* Exercise:
Find the line in the entries below that contains "## **CONCLUSION**". Repeat it exactly, and every line after it through the line that contains "The accessible portions".

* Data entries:
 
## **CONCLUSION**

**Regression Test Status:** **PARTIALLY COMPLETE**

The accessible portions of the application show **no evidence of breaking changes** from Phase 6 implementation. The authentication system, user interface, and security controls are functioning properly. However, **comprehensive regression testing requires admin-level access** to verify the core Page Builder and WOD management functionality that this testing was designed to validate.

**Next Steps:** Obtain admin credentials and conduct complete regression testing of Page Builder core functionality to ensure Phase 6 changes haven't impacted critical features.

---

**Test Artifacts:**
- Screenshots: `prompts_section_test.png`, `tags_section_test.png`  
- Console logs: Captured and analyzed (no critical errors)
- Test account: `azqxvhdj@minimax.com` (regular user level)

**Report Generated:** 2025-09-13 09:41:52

---

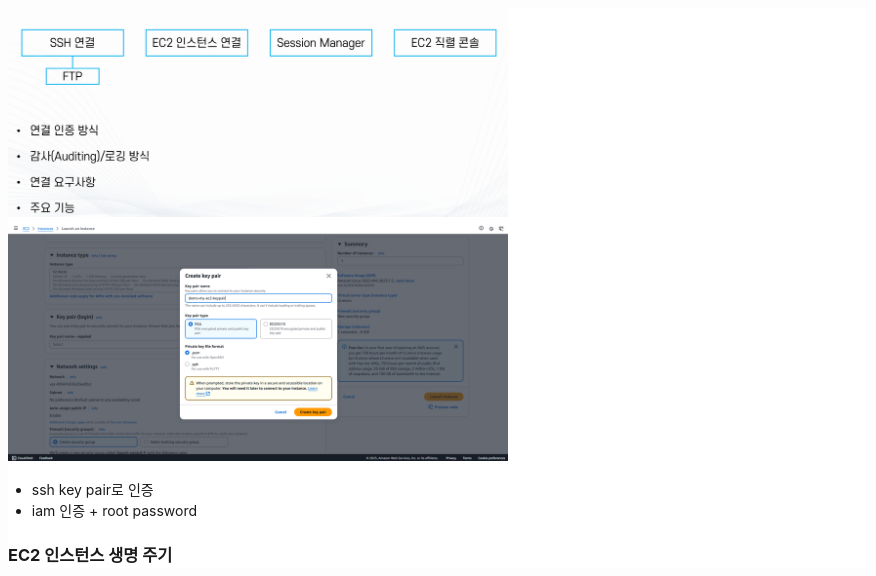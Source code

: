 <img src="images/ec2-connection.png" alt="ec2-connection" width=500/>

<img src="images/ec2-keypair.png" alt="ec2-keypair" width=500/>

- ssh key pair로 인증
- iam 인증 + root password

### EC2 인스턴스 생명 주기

* Output of the exercise:
## **CONCLUSION**

**Regression Test Status:** **PARTIALLY COMPLETE**

The accessible portions of the application show **no evidence of breaking changes** from Phase 6 implementation. The authentication system, user interface, and security controls are functioning properly. However, **comprehensive regression testing requires admin-level access** to verify the core Page Builder and WOD management functionality that this testing was designed to validate.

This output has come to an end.